Select an Authentication Method for Website
The Website content source can be authenticated using five methods. This article provides an overview of all five methods.
-
No Authentication
-
Basic Authentication
-
Form
-
Multi-Step Form
-
NTLM
-
Basic Authentication via Htaccess
Once you have authenticated the content source, return to Use a Website as a Content Source.
Fig. A snapshot of all the authentication options for the Website content source.
No Authentication
This authentication method is adequate if your website is public. SearchUnify Docs are an example of a public website. They are accessible to everyone with an internet connection. To crawl a public website, select No Authentication as the authentication method and click Connect.
However, if your website requires users to log in before they can view an article, a video, or other content, you must select another authentication method.
Basic Authentication
Note.
A website cannot be crawled using the Basic Authentication method if it is protected by a CAPTCHA
Select Basic from the Authentication Method drop-down if the website requires users to enter their username and password before they can view content. When you select Basic as the authentication method, two new fields appear. After entering a valid username or email, and password in those fields, click Connect.
Form
Note.
A website can be crawled using the Form Authentication method only if JavaScript-enabled crawling is turned on.
Form is an advanced version of the Basic authentication method. Authentication with Form is attained using CSS selectors. This authentication type is used when a website is gated and requires users to fill out a login form to access the website.
You can think of CSS selectors as markers that guide a browser in interpreting data.
Consider the following image, where <h2> tags tell the browser to interpret the text contained within them as a second-level heading, and <p> tags tell the browser to interpret the text contained within them as a paragraph. Both are examples of CSS selectors.
Fig. A snapshot of two selectors: h2 and p.
When you select Form-based authentication, specify, in addition to the username and password:
-
Login URL: The Login URL is the URL where the login screen is displayed.
-
CSS selector for the username field
-
CSS selector for the password field
-
CSS selector for the login button
Chrome users can find the CSS selectors by pressing Ctrl+Shift+I and hovering the cursor over each field and button one at a time.
In the next image, you can see the CSS selector for the username field, which is #username.
Fig. A snapshot of the username field and its CSS selector #username.
Multi-Step Form
A Multi-Step Form allows you to crawl websites where two or more successful logins are required. You can enter the credentials required to log in at each stage of the Multi-Step Form.
Fig. A snapshot of Multi-Step Authentication method on a website content source.
Enter a Login Form URL where you want to deploy the multi-step form authentication. In Select Form Fields, choose the authentication fields you want to deploy in this step. For example, you can deploy the username and password mechanism in step 1, and the client ID and client secret-based mechanism in step 2, and so on.

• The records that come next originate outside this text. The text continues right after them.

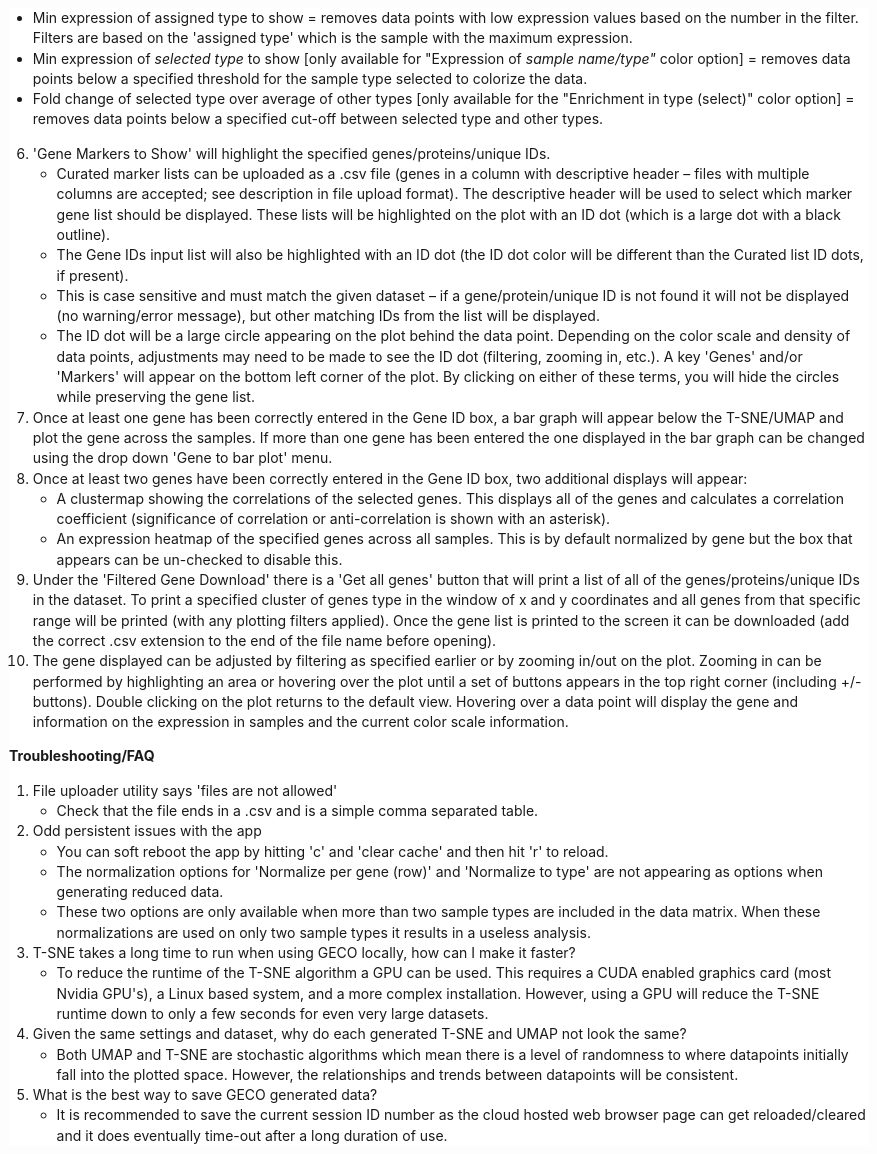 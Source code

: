    - Min expression of assigned type to show = removes data points with low expression values based on the number in the filter. Filters are based on the 'assigned type' which is the sample with the maximum expression.
   - Min expression of _selected type_ to show [only available for &quot;Expression of _sample name/type&quot;_ color option] = removes data points below a specified threshold for the sample type selected to colorize the data.
   - Fold change of selected type over average of other types [only available for the &quot;Enrichment in type (select)&quot; color option] = removes data points below a specified cut-off between selected type and other types.
6. 'Gene Markers to Show' will highlight the specified genes/proteins/unique IDs.
   - Curated marker lists can be uploaded as a .csv file (genes in a column with descriptive header – files with multiple columns are accepted; see description in file upload format). The descriptive header will be used to select which marker gene list should be displayed. These lists will be highlighted on the plot with an ID dot (which is a large dot with a black outline).
   - The Gene IDs input list will also be highlighted with an ID dot (the ID dot color will be different than the Curated list ID dots, if present).
   - This is case sensitive and must match the given dataset – if a gene/protein/unique ID is not found it will not be displayed (no warning/error message), but other matching IDs from the list will be displayed.
   - The ID dot will be a large circle appearing on the plot behind the data point. Depending on the color scale and density of data points, adjustments may need to be made to see the ID dot (filtering, zooming in, etc.). A key 'Genes' and/or 'Markers' will appear on the bottom left corner of the plot. By clicking on either of these terms, you will hide the circles while preserving the gene list.
7. Once at least one gene has been correctly entered in the Gene ID box, a bar graph will appear below the T-SNE/UMAP and plot the gene across the samples. If more than one gene has been entered the one displayed in the bar graph can be changed using the drop down 'Gene to bar plot' menu.
8. Once at least two genes have been correctly entered in the Gene ID box, two additional displays will appear:
   - A clustermap showing the correlations of the selected genes. This displays all of the genes and calculates a correlation coefficient (significance of correlation or anti-correlation is shown with an asterisk).
   - An expression heatmap of the specified genes across all samples. This is by default normalized by gene but the box that appears can be un-checked to disable this.
9. Under the 'Filtered Gene Download' there is a 'Get all genes' button that will print a list of all of the genes/proteins/unique IDs in the dataset. To print a specified cluster of genes type in the window of x and y coordinates and all genes from that specific range will be printed (with any plotting filters applied). Once the gene list is printed to the screen it can be downloaded (add the correct .csv extension to the end of the file name before opening).
10. The gene displayed can be adjusted by filtering as specified earlier or by zooming in/out on the plot. Zooming in can be performed by highlighting an area or hovering over the plot until a set of buttons appears in the top right corner (including +/- buttons). Double clicking on the plot returns to the default view. Hovering over a data point will display the gene and information on the expression in samples and the current color scale information.

**Troubleshooting/FAQ**
1. File uploader utility says 'files are not allowed'
   - Check that the file ends in a .csv and is a simple comma separated table.
2. Odd persistent issues with the app
   - You can soft reboot the app by hitting 'c' and 'clear cache' and then hit 'r' to reload.
   - The normalization options for 'Normalize per gene (row)' and 'Normalize to type' are not appearing as options when generating reduced data.
   - These two options are only available when more than two sample types are included in the data matrix. When these normalizations are used on only two sample types it results in a useless analysis.
3. T-SNE takes a long time to run when using GECO locally, how can I make it faster?
   - To reduce the runtime of the T-SNE algorithm a GPU can be used. This requires a CUDA enabled graphics card (most Nvidia GPU's), a Linux based system, and a more complex installation. However, using a GPU will reduce the T-SNE runtime down to only a few seconds for even very large datasets.
4. Given the same settings and dataset, why do each generated T-SNE and UMAP not look the same?
   - Both UMAP and T-SNE are stochastic algorithms which mean there is a level of randomness to where datapoints initially fall into the plotted space. However, the relationships and trends between datapoints will be consistent.
5. What is the best way to save GECO generated data?
   - It is recommended to save the current session ID number as the cloud hosted web browser page can get reloaded/cleared and it does eventually time-out after a long duration of use.

[Streamlit]: <https://www.streamlit.io/>
[GecoVid]: <https://youtu.be/wo8OW7eiJ5k>
[TSNECudaInstall]: <https://github.com/CannyLab/tsne-cuda/wiki/Installation>
[gecoapp]: <http://thegecoapp.com/>
[1]: <https://distill.pub/2016/misread-tsne/>
[2]: <https://pair-code.github.io/understanding-umap/>
[3]: <https://en.wikipedia.org/wiki/Pearson_correlation_coefficient>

After entering all the required details, click Connect.
NTLM
On the frontend NLTM is similar to Basic Authentication where you enter your username and password. However, in the backend, it’s a much more secure protocol because along with the username-password combination, the domain is also authenticated. If you are on a Windows server, select NTLM protocol and enter your Username and Password.
Fig. A snapshot of NTLM method on a website content source.
Htaccess via Basic Authentication
Htaccess allows changes to be made in the directories. You can use Htaccess to configure access to the data stored on your website. This method is safe because the person using Htaccess has access only to the directory where the .htaccess files reside, along with its subdirectories. If you see the following login dialog on your content source, select Basic Authentication via Htaccess to crawl it.
Fig. A snapshot of a content source where Htaccess is required.
To use Htaccess to authenticate your content source, first select Basic Authentication via Htaccess, then enter the following details:
-
Htaccess Username: Enter your .htaccess username.
-
Htaccess Password: Enter your .htaccess password.
Fig. A snapshot of Htaccess via Basic Authentication method on a website content source.